Researchers have developed a light detector that could revolutionize chemical-sensing equipment and night-vision technology.
The detector, which is based on the interconnected carbon atoms in graphene, can sense light over an unusually broad range of wavelengths, including terahertz waves—between infrared and microwave radiation, where sensitive light detection is most difficult.
“We have demonstrated light detection from terahertz to near-infrared frequencies, a range about 100 times larger than the visible spectrum,” says Professor Michael Fuhrer of the School of Physics at Monash University. The research could lead to a generation of light detectors that could see below the surface of walls and other objects.

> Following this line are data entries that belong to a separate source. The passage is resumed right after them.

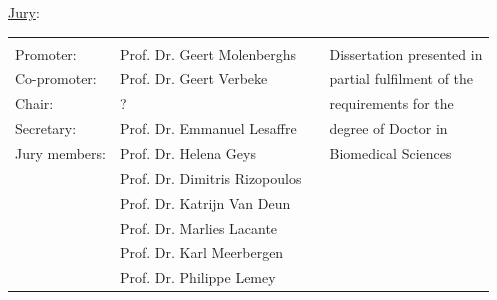 \begin{titlepage}
{\vspace{1.9cm}
\begin{minipage}{0.4\textwidth}                                                    %
\begin{flushleft}   \small                                                        %
\hspace{0.3cm}\underline{Jury}:
\begin{tabular}{llp{0.5cm}l}
                 \vspace{0.2cm}  & \vspace{0.2cm}  &&\\
                 \hspace{0.1cm} Promoter: & Prof. Dr. Geert Molenberghs&& Dissertation presented in  \\
                 \hspace{0.1cm} Co-promoter: & Prof. Dr. Geert Verbeke&&  partial fulfilment of the \\
                 \hspace{0.1cm} Chair: & ?&&  requirements for the \\
                 \hspace{0.1cm} Secretary: & Prof. Dr. Emmanuel Lesaffre&& degree of Doctor in \\
                 \hspace{0.1cm} Jury members: & Prof. Dr. Helena Geys&&  Biomedical Sciences\\
                                                & Prof. Dr. Dimitris Rizopoulos && \\
                                                &  Prof. Dr. Katrijn Van Deun  && \\
                                                &  Prof. Dr. Marlies Lacante  &&\\
                                                &  Prof. Dr. Karl Meerbergen  &&\\
                                                &  Prof. Dr. Philippe Lemey  &&
               \end{tabular}%
\end{flushleft}                                                                     %
\end{minipage}                                                   %

\vspace{1.7cm}
\begin{center}
\end{center}



}

\end{titlepage}
\clearpage
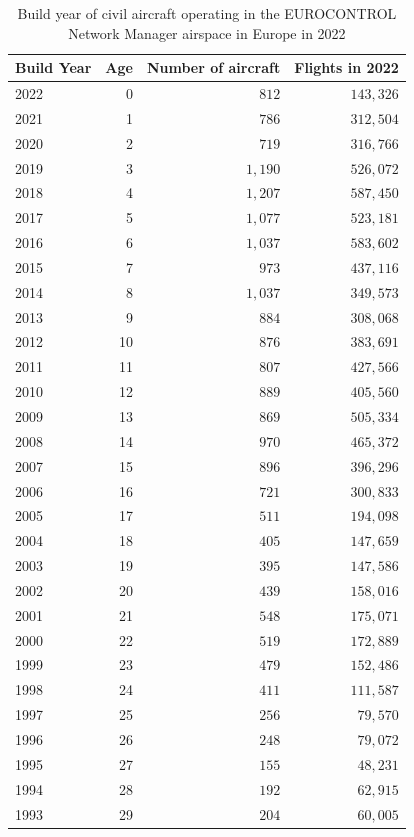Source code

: \documentclass[
  11pt,
  a4paper,
]{book}
\begin{document}
\hypertarget{tbl-fleet-age}{}
\setlength{\LTpost}{0mm}
\begin{longtable}{lrrr}
\caption{\label{tbl-fleet-age}Build year of civil aircraft operating in the EUROCONTROL Network
Manager airspace in Europe in 2022 }\tabularnewline

\toprule
Build Year & Age & Number of aircraft & Flights in 2022 \\ 
\midrule
2022 & 0 & $812$ & $143,326$ \\ 
2021 & 1 & $786$ & $312,504$ \\ 
2020 & 2 & $719$ & $316,766$ \\ 
2019 & 3 & $1,190$ & $526,072$ \\ 
2018 & 4 & $1,207$ & $587,450$ \\ 
2017 & 5 & $1,077$ & $523,181$ \\ 
2016 & 6 & $1,037$ & $583,602$ \\ 
2015 & 7 & $973$ & $437,116$ \\ 
2014 & 8 & $1,037$ & $349,573$ \\ 
2013 & 9 & $884$ & $308,068$ \\ 
2012 & 10 & $876$ & $383,691$ \\ 
2011 & 11 & $807$ & $427,566$ \\ 
2010 & 12 & $889$ & $405,560$ \\ 
2009 & 13 & $869$ & $505,334$ \\ 
2008 & 14 & $970$ & $465,372$ \\ 
2007 & 15 & $896$ & $396,296$ \\ 
2006 & 16 & $721$ & $300,833$ \\ 
2005 & 17 & $511$ & $194,098$ \\ 
2004 & 18 & $405$ & $147,659$ \\ 
2003 & 19 & $395$ & $147,586$ \\ 
2002 & 20 & $439$ & $158,016$ \\ 
2001 & 21 & $548$ & $175,071$ \\ 
2000 & 22 & $519$ & $172,889$ \\ 
1999 & 23 & $479$ & $152,486$ \\ 
1998 & 24 & $411$ & $111,587$ \\ 
1997 & 25 & $256$ & $79,570$ \\ 
1996 & 26 & $248$ & $79,072$ \\ 
1995 & 27 & $155$ & $48,231$ \\ 
1994 & 28 & $192$ & $62,915$ \\ 
1993 & 29 & $204$ & $60,005$ \\ 

\end{longtable}
\end{document}
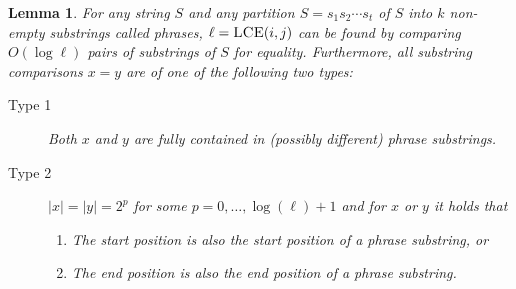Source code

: \documentclass[11pt]{article}
\newtheorem{lemma}{Lemma}
\newcommand{\lceq}{\ensuremath{\textsc{LCE}}}
\begin{document}
\begin{lemma}\label{lem:lce-comparisons}
For any string $S$ and any partition $S=s_1 s_2 \cdots s_t$ of $S$ into $k$ non-empty substrings called phrases, $\ell=\lceq(i,j)$ can be found by comparing $O(\log \ell)$ pairs of substrings of $S$ for equality. Furthermore, all substring comparisons $x=y$ are of one of the following two types:
\begin{description}
\item[Type 1] Both $x$ and $y$ are fully contained in (possibly different) phrase substrings.
\item[Type 2] $|x|=|y|=2^p$ for some $p=0,\ldots,\log(\ell)+1$ and for $x$ or $y$ it holds that
\begin{enumerate}
\item[(a)] The start position is also the start position of a phrase substring, or
\item[(b)] The end position is also the end position of a phrase substring.
\end{enumerate}
\end{description}
\end{lemma}
\end{document}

“Detection of infrared and terahertz light has numerous uses, from chemical analysis to night-vision goggles, and body scanners used in airport security.”
The research is published in Nature Nanotechnology.
Speed and sensitivity
Current technological applications for terahertz detection are limited, as they need to be kept extremely cold to maintain sensitivity. Existing detectors that work at room temperature are bulky, slow, and expensive.
Fuhrer says the new detector worked at room temperature and was already as sensitive as any existing room-temperature detector technology in the terahertz range, but was also more than a million times faster.
“The combination of sensitivity and speed for terahertz detection is simply unprecedented,” he says.